Re: Charles Carreon, The Arizona Kid

Postby admin » Mon Jun 23, 2014 10:50 pm

The Spirit of Surrender
by Charles Carreon
July 31, 2013

Image

Mark, an insurance defense lawyer in Medford, Oregon, twitted me once with this line — “I tell people – Charles Carreon is the best thing that ever happened to the defense community in Southern Oregon.” By this he meant that since my arrival in Jackson County I had filed a number of cases that other lawyers in Southern Oregon would not touch, providing the “defense community” with work that had previously been lacking. I guess it was nice of me to believe in the value of injury and civil rights cases that all the local lawyers knew weren’t worth the effort to try in front of the notoriously cheap Southern Oregon juries. I did get the occasional settlement out of Mark, and he eventually kicked my ass in the trial of a medical malpractice case. It was a bad hip-replacement case in Southern Oregon that I tried before Judge Ray White – a fair and affable jurist – out of sheer tenacity. My expert was terrible – he was from California and hadn’t done a whole lot of testifying, although he had done some hip replacements. Testifying against a local Oregon sawbones, and a much better expert, he was not carrying the day, and about halfway through the third day of trial, Mark was incredulous. He couldn’t believe I hadn’t thrown in the towel. But I couldn’t see why I should. I would only lose faster that way. My client would think he’d been given away, and I’d lose his respect into the bargain. So I insisted on hearing the final aria of the corpulent soprano!

Surrender fans will tell you that if you know you’re going to lose, you shouldn’t waste the jury’s time. Heck with that! They’re doing more real brainwork than they’ve done in years. They want to deliver a verdict. Although you can settle a case during trial, if there’s isn’t a good deal on the table, why deprive the jury of the pleasure? Besides which, how do you know you’re going to lose? You don’t know anything for sure – juries surprise all the time.

Let’s see, any more reasons to surrender? The judge will think you’re reasonable. That cuts no ice. Judge White already knew who I was – I’d tried at least a half-dozen jury trials and scores of bench trials and hearings before him, so there was nothing about me for him to learn. I was the prosecutor who at first went over the heads of the juries, but learned to try a case. Pretty well, actually. Once, after Phil Arnold and I tried an indecent exposure case where I was representing the People and Phil was representing the defendant, Judge White said to the jury, before sending them to deliberate, something to the effect of, “I don’t often say this, but you’ve just seen a couple of really good lawyers at work.

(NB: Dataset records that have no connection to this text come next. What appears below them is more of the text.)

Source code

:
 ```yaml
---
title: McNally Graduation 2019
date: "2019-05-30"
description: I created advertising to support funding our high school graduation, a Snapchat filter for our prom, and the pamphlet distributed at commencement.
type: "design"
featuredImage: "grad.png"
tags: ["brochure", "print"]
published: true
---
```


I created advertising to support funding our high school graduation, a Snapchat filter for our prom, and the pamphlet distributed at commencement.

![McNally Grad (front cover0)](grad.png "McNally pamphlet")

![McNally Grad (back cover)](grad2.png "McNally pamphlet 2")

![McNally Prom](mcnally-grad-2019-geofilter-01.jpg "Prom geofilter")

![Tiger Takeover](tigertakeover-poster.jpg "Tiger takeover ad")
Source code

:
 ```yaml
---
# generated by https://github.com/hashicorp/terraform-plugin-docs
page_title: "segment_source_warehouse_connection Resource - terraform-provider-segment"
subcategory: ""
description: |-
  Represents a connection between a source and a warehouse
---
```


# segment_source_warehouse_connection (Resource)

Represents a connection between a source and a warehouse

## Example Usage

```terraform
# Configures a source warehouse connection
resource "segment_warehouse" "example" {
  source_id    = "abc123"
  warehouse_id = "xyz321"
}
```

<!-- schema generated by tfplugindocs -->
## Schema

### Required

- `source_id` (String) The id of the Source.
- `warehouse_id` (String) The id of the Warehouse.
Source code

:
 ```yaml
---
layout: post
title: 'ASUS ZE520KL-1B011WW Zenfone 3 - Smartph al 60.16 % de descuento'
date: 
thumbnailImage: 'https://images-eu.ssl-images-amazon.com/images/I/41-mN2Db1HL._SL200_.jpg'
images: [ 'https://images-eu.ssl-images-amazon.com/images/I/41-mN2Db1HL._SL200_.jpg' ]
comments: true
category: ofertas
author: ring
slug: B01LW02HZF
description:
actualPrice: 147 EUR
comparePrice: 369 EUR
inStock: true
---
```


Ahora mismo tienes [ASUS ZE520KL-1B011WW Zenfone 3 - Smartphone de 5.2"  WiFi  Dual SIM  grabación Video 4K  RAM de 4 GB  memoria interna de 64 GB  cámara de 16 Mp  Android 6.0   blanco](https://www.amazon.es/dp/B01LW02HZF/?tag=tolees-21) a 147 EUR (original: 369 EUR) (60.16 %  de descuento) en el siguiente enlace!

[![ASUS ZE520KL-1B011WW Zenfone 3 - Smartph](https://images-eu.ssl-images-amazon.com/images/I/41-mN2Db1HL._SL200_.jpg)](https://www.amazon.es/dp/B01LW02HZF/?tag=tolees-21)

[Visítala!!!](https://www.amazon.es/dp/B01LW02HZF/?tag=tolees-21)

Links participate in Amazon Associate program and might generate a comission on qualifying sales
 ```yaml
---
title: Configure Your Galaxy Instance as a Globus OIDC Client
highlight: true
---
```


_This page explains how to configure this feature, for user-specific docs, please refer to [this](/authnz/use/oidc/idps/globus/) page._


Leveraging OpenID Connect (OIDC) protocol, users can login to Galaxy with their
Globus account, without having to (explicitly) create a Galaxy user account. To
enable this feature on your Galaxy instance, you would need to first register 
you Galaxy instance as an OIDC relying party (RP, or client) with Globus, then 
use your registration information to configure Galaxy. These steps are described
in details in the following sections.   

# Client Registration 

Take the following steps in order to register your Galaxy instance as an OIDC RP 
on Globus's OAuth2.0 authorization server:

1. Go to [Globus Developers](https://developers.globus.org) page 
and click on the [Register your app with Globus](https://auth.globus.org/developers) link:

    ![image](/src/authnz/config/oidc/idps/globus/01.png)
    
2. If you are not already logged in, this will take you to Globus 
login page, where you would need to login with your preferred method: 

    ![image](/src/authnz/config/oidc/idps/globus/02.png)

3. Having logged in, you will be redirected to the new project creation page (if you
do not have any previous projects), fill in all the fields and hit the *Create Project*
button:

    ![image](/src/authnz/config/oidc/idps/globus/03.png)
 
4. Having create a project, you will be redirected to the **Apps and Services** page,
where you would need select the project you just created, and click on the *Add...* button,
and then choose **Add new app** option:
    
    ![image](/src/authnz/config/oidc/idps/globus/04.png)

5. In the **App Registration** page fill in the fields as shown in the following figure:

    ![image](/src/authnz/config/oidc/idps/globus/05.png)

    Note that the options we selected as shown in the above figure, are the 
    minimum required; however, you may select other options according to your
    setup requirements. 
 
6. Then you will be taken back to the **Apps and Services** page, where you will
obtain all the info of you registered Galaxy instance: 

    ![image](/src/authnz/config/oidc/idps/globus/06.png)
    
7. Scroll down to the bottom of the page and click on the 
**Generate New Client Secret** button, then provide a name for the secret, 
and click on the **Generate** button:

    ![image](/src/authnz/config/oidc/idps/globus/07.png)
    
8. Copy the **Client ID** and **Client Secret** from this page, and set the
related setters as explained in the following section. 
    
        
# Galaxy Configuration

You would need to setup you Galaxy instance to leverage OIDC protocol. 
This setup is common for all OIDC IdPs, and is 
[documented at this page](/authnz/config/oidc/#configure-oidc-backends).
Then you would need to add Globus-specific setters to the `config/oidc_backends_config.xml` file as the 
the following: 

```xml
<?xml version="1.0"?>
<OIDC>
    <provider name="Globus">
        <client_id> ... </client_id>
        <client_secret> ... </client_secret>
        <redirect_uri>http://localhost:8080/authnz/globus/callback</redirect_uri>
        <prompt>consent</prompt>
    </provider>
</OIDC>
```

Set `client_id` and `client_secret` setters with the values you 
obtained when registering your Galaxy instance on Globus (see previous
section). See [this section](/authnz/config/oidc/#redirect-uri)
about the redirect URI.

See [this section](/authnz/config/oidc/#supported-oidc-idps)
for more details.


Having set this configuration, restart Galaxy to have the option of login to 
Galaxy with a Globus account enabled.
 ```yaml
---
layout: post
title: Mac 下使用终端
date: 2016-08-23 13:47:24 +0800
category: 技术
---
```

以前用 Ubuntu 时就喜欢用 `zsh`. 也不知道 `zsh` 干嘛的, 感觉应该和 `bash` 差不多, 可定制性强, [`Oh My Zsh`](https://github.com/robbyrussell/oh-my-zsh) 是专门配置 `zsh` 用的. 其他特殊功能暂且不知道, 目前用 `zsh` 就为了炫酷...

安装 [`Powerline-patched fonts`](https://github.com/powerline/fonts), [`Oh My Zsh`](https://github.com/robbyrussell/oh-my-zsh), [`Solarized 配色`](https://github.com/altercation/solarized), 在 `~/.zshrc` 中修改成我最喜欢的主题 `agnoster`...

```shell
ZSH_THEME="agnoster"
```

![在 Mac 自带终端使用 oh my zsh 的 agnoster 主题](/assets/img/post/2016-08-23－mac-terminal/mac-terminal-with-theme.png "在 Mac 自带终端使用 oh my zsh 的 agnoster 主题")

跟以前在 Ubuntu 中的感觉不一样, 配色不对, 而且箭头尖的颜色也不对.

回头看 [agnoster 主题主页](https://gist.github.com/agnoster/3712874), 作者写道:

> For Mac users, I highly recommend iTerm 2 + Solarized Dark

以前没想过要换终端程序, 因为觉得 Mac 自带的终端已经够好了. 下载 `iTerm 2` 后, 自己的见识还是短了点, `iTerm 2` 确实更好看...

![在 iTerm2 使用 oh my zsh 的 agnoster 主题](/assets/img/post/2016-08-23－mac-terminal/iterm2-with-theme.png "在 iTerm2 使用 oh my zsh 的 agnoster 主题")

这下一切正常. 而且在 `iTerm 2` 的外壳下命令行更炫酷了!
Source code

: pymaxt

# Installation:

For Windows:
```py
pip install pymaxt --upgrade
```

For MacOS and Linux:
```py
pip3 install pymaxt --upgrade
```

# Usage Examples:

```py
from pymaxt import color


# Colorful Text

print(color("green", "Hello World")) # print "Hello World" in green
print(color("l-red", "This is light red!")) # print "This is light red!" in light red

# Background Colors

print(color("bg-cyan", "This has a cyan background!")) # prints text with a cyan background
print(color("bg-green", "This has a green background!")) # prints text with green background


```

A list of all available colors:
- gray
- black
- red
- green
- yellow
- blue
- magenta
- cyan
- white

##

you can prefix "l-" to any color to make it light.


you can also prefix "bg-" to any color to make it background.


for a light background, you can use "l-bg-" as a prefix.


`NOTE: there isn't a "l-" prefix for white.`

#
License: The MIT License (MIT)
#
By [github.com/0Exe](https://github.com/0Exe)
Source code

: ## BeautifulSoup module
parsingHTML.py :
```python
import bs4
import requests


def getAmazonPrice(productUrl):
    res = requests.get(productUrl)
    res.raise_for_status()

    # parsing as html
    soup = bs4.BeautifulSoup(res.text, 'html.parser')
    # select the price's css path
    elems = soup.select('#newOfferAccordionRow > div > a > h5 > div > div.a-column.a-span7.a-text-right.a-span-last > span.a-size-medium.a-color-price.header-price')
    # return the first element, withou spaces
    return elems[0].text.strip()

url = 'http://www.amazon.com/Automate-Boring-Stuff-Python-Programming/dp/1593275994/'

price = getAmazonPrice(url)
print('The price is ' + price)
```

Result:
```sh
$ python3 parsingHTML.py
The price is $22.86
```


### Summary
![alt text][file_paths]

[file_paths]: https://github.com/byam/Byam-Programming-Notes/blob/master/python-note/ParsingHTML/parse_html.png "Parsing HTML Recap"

This case was extremely well-presented.” Man, that felt great, and I got the conviction.

Years later, Phil became a judge, and I tried a non-jury case for the plaintiff in front of him. My client was the very beautiful acupuncturist Jennifer Fletcher, a regular Ashland thief of hearts who was enmeshed in a real estate deal that had turned out rotten. Literally, like her house was rotten – you could punch through the walls with your fist, or kick a hole in it, and inside the walls was like old newspapers and crap. It was the worst “Oregon construction” you have ever imagined. But the case turned on documents, and in particular, a statement of Jennifer’s that we couldn’t weasel out of, and Phil ruled for the real estate agent. Now, I didn’t agree with the ruling. But I will tell you with one hundred percent certainty that I never thought “This is payback for kickin’ his ass in that indecent exposure case.” Nor did I think I might have an edge because I had contributed to Phil’s campaign and hosted a memorable event (he will smile if he reads this) at my office to support his candidacy. Because I knew Phil’s lawyerly character, and he knew mine. What Phil knew about me as an advocate, a judge, and a friend was that I had the type of character that allows a man to present a case to a jury, and receive the judgment. If you try cases repeatedly, you will develop a trial lawyer’s character, which means you will learn to do everything you can and then let go so the jury can finish the job. Because only they can give your client the verdict.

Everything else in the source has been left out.